3. Cuatro horas para divertirme

Ese domingo, que no estaba en mi contrato, me encontraba frente a la casa del señor Spencer, alias: el hombre que morirá de un ataque cardíaco hoy. Eran las doce del día; giraba la llave de su enorme mansión —que seguramente usaba para cuidar su ego— mientras sonreía.

No era una sonrisa de alegría… No. Era una siniestra.

Usualmente habría llegado a las nueve de la mañana, pero usé esa hora para comprar todo lo que necesitaría para que me despidiera, todo con la hermosa tarjeta negra ilimitada de mi jefe. Con la ayuda de mi hermano, traje todas mis compras.

—Lulu, si mamá se entera de todo lo que piensas hacerle al señor rico, se va a enojar.

—Theodoro, tú cállate y coopera. Si logramos que me despida antes del mes, te llevaré a otro país estas vacaciones de verano. Incluso podré buscar al mánager de Messi, pagarle un buen dinero y hacer que pases una tarde con él, o te tomas una foto, o no sé.

Mi hermano menor, por casualidad, me escuchó maldiciendo en la noche mientras terminaba los informes. Pues sí, estaré loca, pero soy responsable. Al decirle que quería hacerle explotar una vena a mi jefe, aceptó… pero al ver lo que compré, se arrepintió.
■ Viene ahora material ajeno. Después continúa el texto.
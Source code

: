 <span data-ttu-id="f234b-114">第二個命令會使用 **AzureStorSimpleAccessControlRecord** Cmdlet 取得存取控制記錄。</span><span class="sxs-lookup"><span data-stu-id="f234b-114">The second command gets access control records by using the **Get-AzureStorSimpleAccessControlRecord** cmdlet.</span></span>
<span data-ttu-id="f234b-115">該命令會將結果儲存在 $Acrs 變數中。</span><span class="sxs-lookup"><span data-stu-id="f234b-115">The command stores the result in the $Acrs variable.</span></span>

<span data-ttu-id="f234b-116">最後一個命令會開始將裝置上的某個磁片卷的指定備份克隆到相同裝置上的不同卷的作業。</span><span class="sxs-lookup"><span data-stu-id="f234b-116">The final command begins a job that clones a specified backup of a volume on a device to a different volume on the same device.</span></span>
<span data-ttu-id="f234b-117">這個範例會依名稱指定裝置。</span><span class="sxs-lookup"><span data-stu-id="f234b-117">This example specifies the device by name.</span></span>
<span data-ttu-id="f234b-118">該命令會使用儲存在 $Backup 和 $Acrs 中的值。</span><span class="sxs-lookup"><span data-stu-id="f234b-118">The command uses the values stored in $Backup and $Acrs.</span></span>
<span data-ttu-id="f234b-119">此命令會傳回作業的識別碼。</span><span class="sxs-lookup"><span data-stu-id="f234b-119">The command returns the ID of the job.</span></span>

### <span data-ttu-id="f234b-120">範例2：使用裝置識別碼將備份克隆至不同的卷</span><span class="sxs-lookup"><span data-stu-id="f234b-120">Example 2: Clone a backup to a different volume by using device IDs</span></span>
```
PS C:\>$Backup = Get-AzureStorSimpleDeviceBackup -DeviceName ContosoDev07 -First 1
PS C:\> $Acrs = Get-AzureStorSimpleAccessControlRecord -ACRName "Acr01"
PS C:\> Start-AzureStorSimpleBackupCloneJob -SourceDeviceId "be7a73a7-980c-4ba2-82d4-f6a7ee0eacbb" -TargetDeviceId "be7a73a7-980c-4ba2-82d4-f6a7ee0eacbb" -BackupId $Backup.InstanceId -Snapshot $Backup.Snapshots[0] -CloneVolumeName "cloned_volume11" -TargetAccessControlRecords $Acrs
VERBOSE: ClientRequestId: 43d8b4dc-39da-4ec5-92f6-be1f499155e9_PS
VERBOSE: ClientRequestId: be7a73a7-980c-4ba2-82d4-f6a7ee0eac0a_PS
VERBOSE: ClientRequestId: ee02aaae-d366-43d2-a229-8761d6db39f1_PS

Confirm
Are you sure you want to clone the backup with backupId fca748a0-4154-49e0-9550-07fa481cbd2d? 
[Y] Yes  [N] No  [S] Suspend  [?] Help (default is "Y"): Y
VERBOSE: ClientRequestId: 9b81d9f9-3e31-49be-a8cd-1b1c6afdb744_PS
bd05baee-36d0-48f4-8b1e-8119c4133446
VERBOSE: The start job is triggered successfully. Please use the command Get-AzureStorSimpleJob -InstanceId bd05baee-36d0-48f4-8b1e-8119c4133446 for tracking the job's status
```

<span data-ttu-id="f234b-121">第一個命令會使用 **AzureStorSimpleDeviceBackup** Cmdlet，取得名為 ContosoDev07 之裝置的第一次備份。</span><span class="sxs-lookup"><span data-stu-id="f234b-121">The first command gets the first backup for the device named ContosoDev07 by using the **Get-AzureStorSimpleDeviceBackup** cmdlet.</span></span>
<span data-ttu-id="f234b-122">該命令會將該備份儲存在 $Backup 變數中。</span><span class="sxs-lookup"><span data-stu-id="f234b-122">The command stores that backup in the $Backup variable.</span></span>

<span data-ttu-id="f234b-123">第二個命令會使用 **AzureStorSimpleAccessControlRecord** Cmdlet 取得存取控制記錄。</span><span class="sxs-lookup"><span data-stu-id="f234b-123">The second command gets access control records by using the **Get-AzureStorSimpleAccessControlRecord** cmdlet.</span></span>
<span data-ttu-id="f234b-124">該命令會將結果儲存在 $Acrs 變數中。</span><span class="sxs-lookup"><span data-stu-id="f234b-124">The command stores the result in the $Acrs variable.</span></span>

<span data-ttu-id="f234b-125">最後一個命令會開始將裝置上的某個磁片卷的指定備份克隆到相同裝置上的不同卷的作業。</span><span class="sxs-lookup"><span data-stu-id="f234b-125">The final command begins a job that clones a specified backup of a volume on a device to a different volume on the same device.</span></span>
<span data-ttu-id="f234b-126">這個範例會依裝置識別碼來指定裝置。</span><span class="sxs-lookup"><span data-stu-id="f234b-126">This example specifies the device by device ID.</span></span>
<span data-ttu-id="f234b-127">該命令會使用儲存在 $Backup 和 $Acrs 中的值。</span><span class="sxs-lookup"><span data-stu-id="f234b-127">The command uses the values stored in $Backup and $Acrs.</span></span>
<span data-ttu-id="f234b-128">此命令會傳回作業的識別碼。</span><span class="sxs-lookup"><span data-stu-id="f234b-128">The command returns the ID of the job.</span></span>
—No creo que puedas hacer esto en un par de horas.

—Elemental, mi querido Theodoro. Por eso contraté personal. —Revisaba mi teléfono, notando que los hombres que usualmente usaba para los caprichos de mi jefe habían aceptado.

Tenía cuatro horas. Sí, cuatro horas para divertirme.

¿Horario del domingo? Golf con su padre, un perfeccionista insoportable; luego la comida familiar que odiaba porque le preguntaban por novias —con esa actitud, seguro hacía años que ni sexo tenía— y después un paseo con su sobrina Mónica, la única capaz de sacarlo de quicio y hacerlo comportarse como un humano

Entré a la casa con mi llave, mientras los cinco hombres llegaban.

Mi objetivo era claro: lograr que Brian me despidiera. Para eso, decidí convertir su habitación en una pesadilla morada: pintura por todos lados, ropa, toallas, medias y hasta las fundas de almohada en tonos lila y uva —Pinterest habría aprobado—. Embolsamos sus corbatas y camisas para reemplazarlas por diseños ridículos de Pokémon, Scooby-Doo y frutas tropicales. Si después de eso no me gritaba o despedía, algo raro pasaba.

Pero no me detuve ahí.

Cambié su champú favorito por uno idéntico… con tinte morado. Reprogramé su alarma para que, en lugar de su melodía zen, despertara con mi dulce voz:

—Querido jefe esclavista, ¡despierte! Es hora de explotar a sus empleados.

Para las tres y media ya estaba todo listo. Dejé ventilando la habitación mientras los hombres recogían, y salí con Theodoro como quien abandona la escena de un crimen glorioso.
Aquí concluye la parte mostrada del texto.